- _YOUR GOAL_: Would you transcribe the records below from the line with "## NativeAdExample" to the line with "## Introduction", ends included, exactly and with nothing more, leaving the pictures out?

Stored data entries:
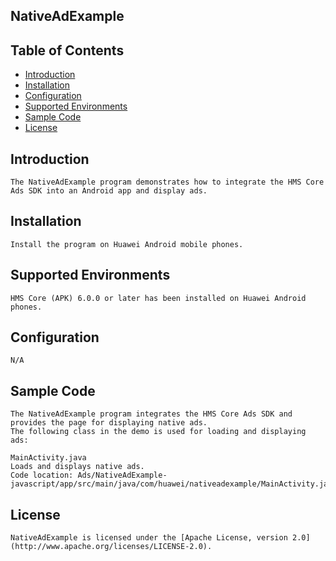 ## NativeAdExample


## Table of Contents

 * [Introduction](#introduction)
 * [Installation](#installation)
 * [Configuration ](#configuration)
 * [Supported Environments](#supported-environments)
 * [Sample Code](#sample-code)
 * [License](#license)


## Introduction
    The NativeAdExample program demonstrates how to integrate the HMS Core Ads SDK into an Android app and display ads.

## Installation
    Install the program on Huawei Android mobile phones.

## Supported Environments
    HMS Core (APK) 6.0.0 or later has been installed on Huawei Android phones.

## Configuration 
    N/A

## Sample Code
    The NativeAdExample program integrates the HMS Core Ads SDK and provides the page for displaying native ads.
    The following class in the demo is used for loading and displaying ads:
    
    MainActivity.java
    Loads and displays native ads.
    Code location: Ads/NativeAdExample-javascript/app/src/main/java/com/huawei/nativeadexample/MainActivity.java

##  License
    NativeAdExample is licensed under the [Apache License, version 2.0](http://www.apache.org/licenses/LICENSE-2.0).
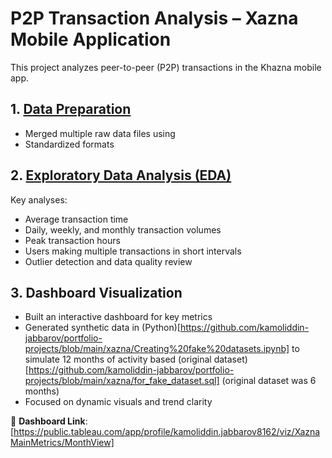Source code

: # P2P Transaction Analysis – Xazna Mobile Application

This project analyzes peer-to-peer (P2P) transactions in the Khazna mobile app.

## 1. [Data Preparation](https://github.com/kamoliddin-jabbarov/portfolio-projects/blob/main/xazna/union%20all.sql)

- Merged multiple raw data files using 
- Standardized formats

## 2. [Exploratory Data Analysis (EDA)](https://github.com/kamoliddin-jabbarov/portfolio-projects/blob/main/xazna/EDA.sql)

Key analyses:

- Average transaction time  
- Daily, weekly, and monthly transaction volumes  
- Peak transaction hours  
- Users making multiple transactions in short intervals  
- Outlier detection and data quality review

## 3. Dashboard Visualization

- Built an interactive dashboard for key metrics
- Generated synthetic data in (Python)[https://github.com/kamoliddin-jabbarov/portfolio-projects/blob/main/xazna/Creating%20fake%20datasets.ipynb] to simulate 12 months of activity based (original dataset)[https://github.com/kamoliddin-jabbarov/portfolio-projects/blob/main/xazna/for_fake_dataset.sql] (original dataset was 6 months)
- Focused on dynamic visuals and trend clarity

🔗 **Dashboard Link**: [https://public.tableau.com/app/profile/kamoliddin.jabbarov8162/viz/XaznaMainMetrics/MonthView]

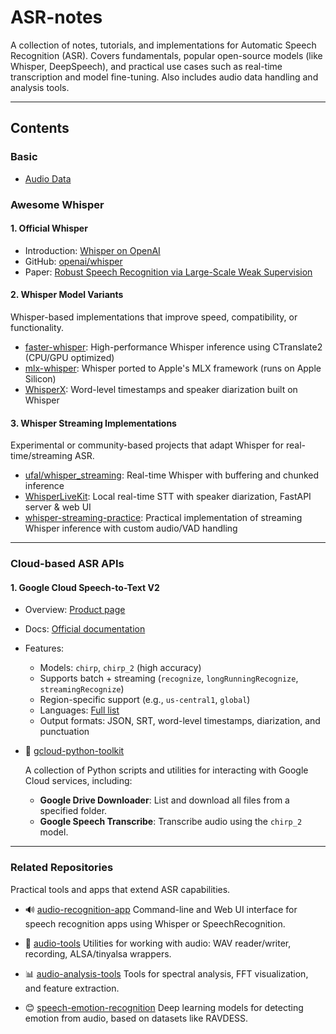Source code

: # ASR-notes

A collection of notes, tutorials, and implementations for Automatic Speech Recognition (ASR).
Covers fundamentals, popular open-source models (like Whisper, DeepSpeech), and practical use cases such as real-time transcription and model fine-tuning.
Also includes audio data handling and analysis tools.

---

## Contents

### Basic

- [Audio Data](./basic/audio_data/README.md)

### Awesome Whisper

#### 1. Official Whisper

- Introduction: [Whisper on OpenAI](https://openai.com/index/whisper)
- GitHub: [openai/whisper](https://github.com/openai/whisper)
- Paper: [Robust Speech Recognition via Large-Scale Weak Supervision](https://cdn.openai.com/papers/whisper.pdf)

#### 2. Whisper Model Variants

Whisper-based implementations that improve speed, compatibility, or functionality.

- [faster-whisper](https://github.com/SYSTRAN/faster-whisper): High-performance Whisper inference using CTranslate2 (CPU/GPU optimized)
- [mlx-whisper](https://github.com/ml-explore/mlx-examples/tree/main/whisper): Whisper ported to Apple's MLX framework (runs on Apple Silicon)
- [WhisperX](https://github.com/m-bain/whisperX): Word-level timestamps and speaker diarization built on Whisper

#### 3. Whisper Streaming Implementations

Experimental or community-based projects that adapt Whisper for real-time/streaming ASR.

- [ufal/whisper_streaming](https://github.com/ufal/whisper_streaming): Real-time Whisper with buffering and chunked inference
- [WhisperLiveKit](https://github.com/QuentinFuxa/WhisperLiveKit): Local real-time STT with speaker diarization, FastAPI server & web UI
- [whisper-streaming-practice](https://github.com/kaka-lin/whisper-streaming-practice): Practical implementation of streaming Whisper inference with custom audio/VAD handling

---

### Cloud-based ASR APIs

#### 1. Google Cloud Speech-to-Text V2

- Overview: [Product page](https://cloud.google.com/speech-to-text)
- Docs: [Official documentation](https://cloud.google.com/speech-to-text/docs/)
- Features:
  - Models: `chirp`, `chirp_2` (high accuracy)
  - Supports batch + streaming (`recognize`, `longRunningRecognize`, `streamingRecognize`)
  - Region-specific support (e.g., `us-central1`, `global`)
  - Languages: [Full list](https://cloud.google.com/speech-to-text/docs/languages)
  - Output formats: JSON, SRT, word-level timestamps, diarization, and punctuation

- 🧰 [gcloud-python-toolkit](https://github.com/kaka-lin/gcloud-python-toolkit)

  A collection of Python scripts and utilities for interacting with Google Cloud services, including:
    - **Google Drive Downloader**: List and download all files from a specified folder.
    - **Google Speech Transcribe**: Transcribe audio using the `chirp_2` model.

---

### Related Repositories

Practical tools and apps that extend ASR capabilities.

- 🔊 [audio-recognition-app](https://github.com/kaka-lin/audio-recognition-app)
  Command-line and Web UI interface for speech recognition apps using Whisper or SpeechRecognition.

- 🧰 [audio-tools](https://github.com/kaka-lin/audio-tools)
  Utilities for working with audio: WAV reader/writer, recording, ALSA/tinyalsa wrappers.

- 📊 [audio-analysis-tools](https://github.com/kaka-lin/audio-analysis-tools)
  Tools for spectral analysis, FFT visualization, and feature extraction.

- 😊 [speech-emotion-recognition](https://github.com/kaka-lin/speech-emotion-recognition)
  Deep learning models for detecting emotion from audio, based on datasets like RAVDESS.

---

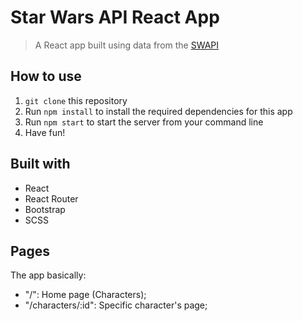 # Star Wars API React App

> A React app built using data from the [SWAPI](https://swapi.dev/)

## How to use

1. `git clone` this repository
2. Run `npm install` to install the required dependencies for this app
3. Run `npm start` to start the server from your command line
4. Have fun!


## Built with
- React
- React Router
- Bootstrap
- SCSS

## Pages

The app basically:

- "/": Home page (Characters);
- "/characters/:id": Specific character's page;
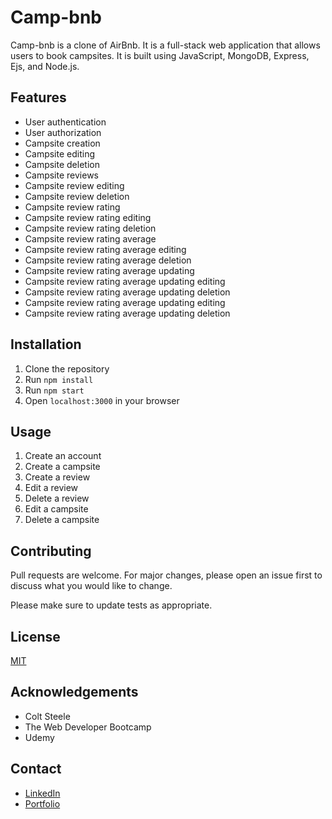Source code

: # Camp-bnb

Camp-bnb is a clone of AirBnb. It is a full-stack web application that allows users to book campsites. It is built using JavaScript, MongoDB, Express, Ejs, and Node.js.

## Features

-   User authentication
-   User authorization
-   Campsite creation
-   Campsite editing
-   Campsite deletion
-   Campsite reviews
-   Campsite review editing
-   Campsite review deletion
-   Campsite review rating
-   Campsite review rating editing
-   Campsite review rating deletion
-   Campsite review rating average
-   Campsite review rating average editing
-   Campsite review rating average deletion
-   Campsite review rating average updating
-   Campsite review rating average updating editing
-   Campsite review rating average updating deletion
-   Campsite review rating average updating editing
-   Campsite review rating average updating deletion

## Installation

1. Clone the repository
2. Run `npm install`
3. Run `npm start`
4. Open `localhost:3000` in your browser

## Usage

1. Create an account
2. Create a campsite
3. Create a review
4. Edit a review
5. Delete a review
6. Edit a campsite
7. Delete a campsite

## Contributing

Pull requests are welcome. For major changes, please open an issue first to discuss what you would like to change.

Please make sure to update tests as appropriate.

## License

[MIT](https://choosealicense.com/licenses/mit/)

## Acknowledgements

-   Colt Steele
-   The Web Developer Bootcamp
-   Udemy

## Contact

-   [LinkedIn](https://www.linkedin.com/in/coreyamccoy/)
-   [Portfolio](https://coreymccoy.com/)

==

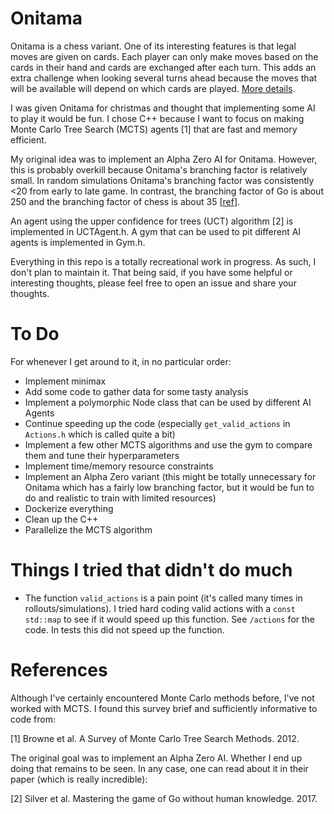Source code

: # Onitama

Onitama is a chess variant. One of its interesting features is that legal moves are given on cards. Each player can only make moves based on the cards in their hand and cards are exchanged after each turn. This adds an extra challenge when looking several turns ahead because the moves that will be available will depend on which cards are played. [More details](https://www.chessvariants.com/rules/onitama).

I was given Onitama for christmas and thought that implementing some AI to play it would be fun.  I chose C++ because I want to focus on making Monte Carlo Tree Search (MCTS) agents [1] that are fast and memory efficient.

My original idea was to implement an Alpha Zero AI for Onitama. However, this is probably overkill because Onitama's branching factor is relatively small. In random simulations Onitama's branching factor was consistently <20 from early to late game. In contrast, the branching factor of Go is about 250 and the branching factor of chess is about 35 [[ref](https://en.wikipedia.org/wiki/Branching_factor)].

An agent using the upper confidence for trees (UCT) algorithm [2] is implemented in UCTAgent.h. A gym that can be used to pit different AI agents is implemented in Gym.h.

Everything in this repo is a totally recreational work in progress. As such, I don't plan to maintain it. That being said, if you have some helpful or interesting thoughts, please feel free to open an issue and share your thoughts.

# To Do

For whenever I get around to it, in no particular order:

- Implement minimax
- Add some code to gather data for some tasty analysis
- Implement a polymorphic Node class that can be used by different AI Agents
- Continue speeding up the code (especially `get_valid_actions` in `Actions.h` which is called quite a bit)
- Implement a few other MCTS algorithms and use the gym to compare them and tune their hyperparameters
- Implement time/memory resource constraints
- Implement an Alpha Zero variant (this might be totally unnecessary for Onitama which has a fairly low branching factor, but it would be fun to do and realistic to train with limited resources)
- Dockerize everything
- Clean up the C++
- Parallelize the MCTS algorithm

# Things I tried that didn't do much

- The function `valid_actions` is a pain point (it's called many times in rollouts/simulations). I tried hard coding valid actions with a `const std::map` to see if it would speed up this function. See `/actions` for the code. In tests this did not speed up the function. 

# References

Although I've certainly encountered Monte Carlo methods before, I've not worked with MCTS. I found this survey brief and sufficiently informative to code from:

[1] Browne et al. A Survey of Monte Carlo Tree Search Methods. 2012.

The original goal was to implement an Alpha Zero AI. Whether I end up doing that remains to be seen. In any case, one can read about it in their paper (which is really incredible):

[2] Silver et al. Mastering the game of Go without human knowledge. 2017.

- _RESULT_:
 ## NativeAdExample


## Table of Contents

 * [Introduction](#introduction)
 * [Installation](#installation)
 * [Configuration ](#configuration)
 * [Supported Environments](#supported-environments)
 * [Sample Code](#sample-code)
 * [License](#license)


## Introduction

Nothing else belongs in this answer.